The columns provide information on the following:


  • TOB: Type of Bill.

  • Patient Control Number: Unique number assigned to the claim in the system used as a method of tracking each claim.

  • Claim Type: Institutional or Professional.

  • Status: Specifies the status of the claim.

  • Submitted: Claims submitted by a user with the organization. Claims with green submitted status are accepted (not yet rejected).

  • Errored: Claims with one or more errors at the edit, trading partner or payer level.

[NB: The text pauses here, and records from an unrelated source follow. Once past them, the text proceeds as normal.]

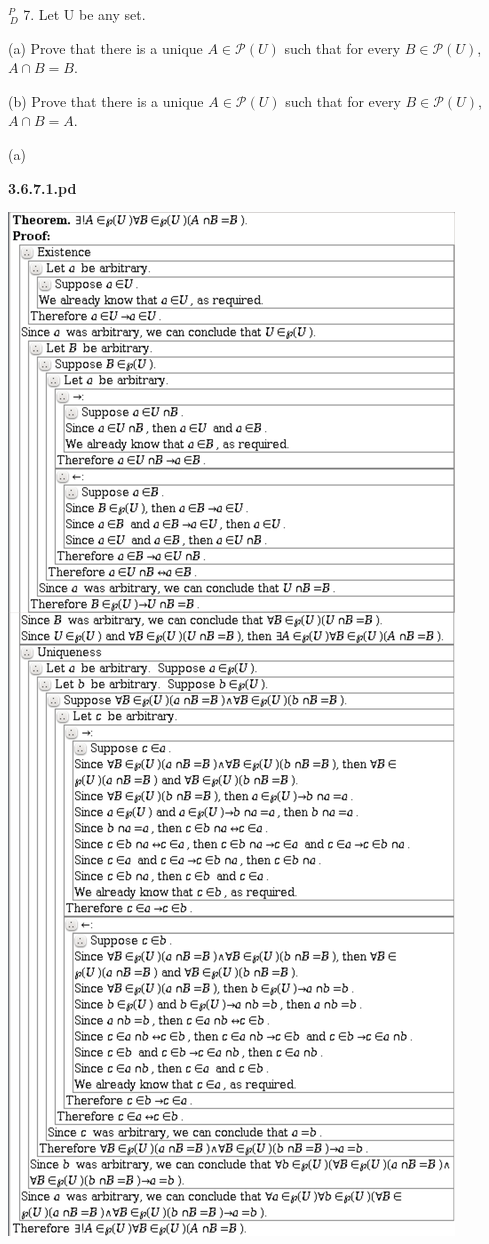 \documentclass{article}
\begin{document}
\vspace{30pt}

$^{\textit{P}}_{\, \textit{D}}$ 7. Let U be any set.

\hspace{12pt}(a) Prove that there is a unique $A \in \mathcal{P} (U)$ such that for every $B \in \mathcal{P} (U)$, $A \cap B = B$.

\hspace{12pt}(b) Prove that there is a unique $A \in \mathcal{P} (U)$ such that for every $B \in
\mathcal{P} (U)$, $A \cap B = A$.

\vspace{30pt}

(a)

\textbf{3.6.7.1.pd}
\vspace{10pt}

\includegraphics[scale=0.12]{3_6_7_1}
\end{document}
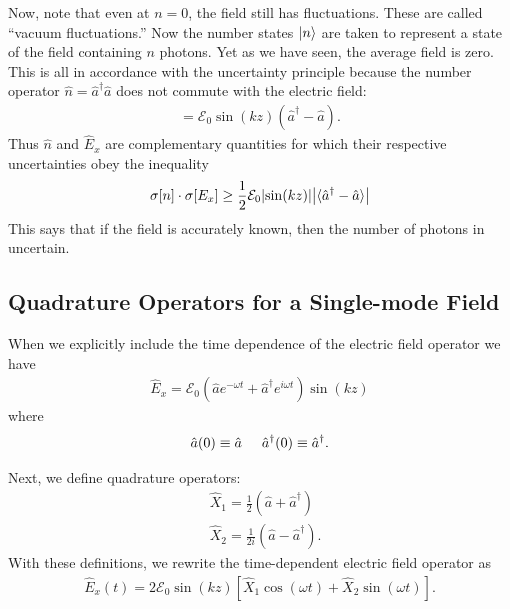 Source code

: \documentclass{book}
\theoremstyle{definition}
\newcommand{\f}[2]{\frac{#1}{#2}}
\begin{document}
Now, note that even at $n=0$, the field still has fluctuations. These are called ``vacuum fluctuations.'' Now the number states $\ket{n}$ are taken to represent a state of the field containing $n$ photons. Yet as we have seen, the average field is zero. This is all in accordance with the uncertainty principle because the number operator $\hat{n} = \hat{a}^\dagger\hat{a}$ does not commute with the electric field:
\begin{align}
[\hat{n}, \hat{E}_x] = \mathcal{E}_0 \sin(kz)(\hat{a}^\dagger - \hat{a}).
\end{align}
Thus $\hat{n}$ and $\hat{E}_x$ are complementary quantities for which their respective uncertainties obey the inequality
\begin{align}
\sigma[ n ]\cdot \sigma[ E_x ]\geq \f{1}{2}\mathcal{E}_0\abs{\sin(kz)}\abs{\langle \hat{a}^\dagger - \hat{a}\rangle}
\end{align}
This says that if the field is accurately known, then the number of photons in uncertain. 



\subsection{Quadrature Operators for a Single-mode Field}

When we explicitly include the time dependence of the electric field operator we have
\begin{align}
\hat{E}_x = \mathcal{E}_0 (\hat{a}e^{-\omega t} + \hat{a}^\dagger e^{i\omega t})\sin(kz)
\end{align}
where
\begin{align}
\hat{a}(0) \equiv \hat{a} \hspace{0.5cm} \hat{a}^\dagger(0) \equiv \hat{a}^\dagger.
\end{align}

Next, we define quadrature operators:
\begin{align}
&\hat{X}_1 = \f{1}{2}(\hat{a} + \hat{a}^\dagger)\\
&\hat{X}_2 = \f{1}{2i}(\hat{a} - \hat{a}^\dagger).
\end{align}
With these definitions, we rewrite the time-dependent electric field operator as
\begin{align}
\hat{E}_x(t) = 2\mathcal{E}_0\sin(kz)[\hat{X}_1 \cos(\omega t) + \hat{X}_2\sin(\omega t)].
\end{align}
\end{document}
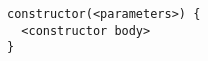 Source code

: \begin{lstlisting}[language=Solidity]
constructor(<parameters>) {
  <constructor body>
}
\end{lstlisting} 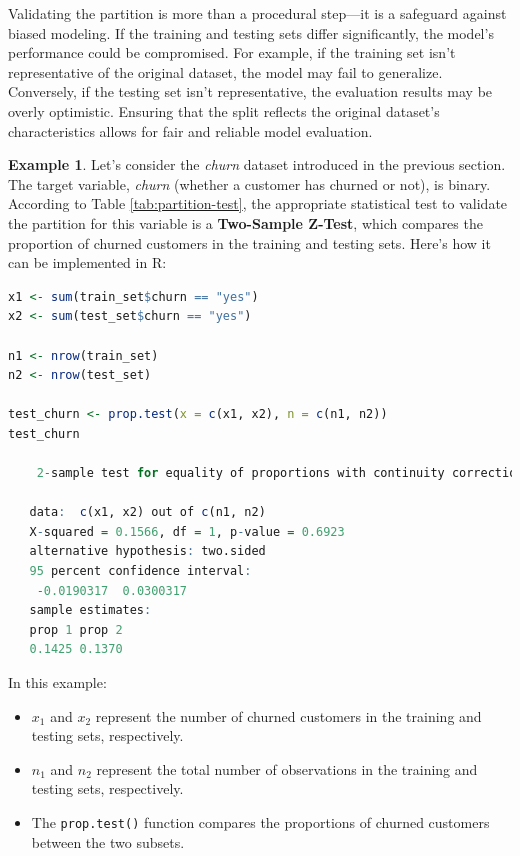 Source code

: \documentclass[
]{book}
\newcommand{\passthrough}[1]{#1}
\providecommand{\tightlist}{%
  \setlength{\itemsep}{0pt}\setlength{\parskip}{0pt}}
\theoremstyle{definition}
\theoremstyle{definition}
\newtheorem{example}{Example}[chapter]
\theoremstyle{definition}
\theoremstyle{definition}
\theoremstyle{remark}
\begin{document}
Validating the partition is more than a procedural step---it is a safeguard against biased modeling. If the training and testing sets differ significantly, the model's performance could be compromised. For example, if the training set isn't representative of the original dataset, the model may fail to generalize. Conversely, if the testing set isn't representative, the evaluation results may be overly optimistic. Ensuring that the split reflects the original dataset's characteristics allows for fair and reliable model evaluation.

\begin{example}
\protect\hypertarget{exm:ex-test-partition}{}\label{exm:ex-test-partition}Let's consider the \emph{churn} dataset introduced in the previous section. The target variable, \emph{churn} (whether a customer has churned or not), is binary. According to Table \ref{tab:partition-test}, the appropriate statistical test to validate the partition for this variable is a \textbf{Two-Sample Z-Test}, which compares the proportion of churned customers in the training and testing sets. Here's how it can be implemented in R:

\begin{lstlisting}[language=R]
x1 <- sum(train_set$churn == "yes")
x2 <- sum(test_set$churn == "yes")

n1 <- nrow(train_set)
n2 <- nrow(test_set)

test_churn <- prop.test(x = c(x1, x2), n = c(n1, n2))
test_churn
   
    2-sample test for equality of proportions with continuity correction
   
   data:  c(x1, x2) out of c(n1, n2)
   X-squared = 0.1566, df = 1, p-value = 0.6923
   alternative hypothesis: two.sided
   95 percent confidence interval:
    -0.0190317  0.0300317
   sample estimates:
   prop 1 prop 2 
   0.1425 0.1370
\end{lstlisting}

In this example:

\begin{itemize}
\tightlist
\item
  \(x_1\) and \(x_2\) represent the number of churned customers in the training and testing sets, respectively.\\
\item
  \(n_1\) and \(n_2\) represent the total number of observations in the training and testing sets, respectively.\\
\item
  The \passthrough{\lstinline!prop.test()!} function compares the proportions of churned customers between the two subsets.
\end{itemize}


\end{example}
\end{document}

  • Payer ACK: Payer acknowledgement has been received.

  • TP ACK: Trading partner acknowledgement has been received.

  • Response ACK: Response acknowledgement has been received.

  • DDE Response: Medicare has acknowledged the receipt of the claim.

  • Remittance Received: Remittance advice has been received.

  • Denied: The payer has issued a denied remittance advice.

  • Suppressed Indefinitely: This claim has been suppressed by the user.

  • Patient Name/Subscriber ID: Subscriber ID is the unique identified issued by the payer.

  • Provider/NPI: Each organization will have an assigned provider name (company name). The NPI is tied to each specific organization and is beneficial to users with access to multiple databases.

  • Payer/Payer ID: Each payer will be listed in Axxess RCM, along with its unique identifier number. This identifier number is assigned by Axxess.

  • From/Through: This is the date range for the claim.

  • Edited/Updated: When a claim is modified, the system will update this column to indicate the last updated date.

  • Total Charges: This dollar amount is the sum of charges submitted on the claim.

  • Download: Selecting the Download button generates an Excel file that can be saved based on the filters chosen.

  • Upload 837: Selecting the Upload 837 button enables users to upload an 837 file to be submitted.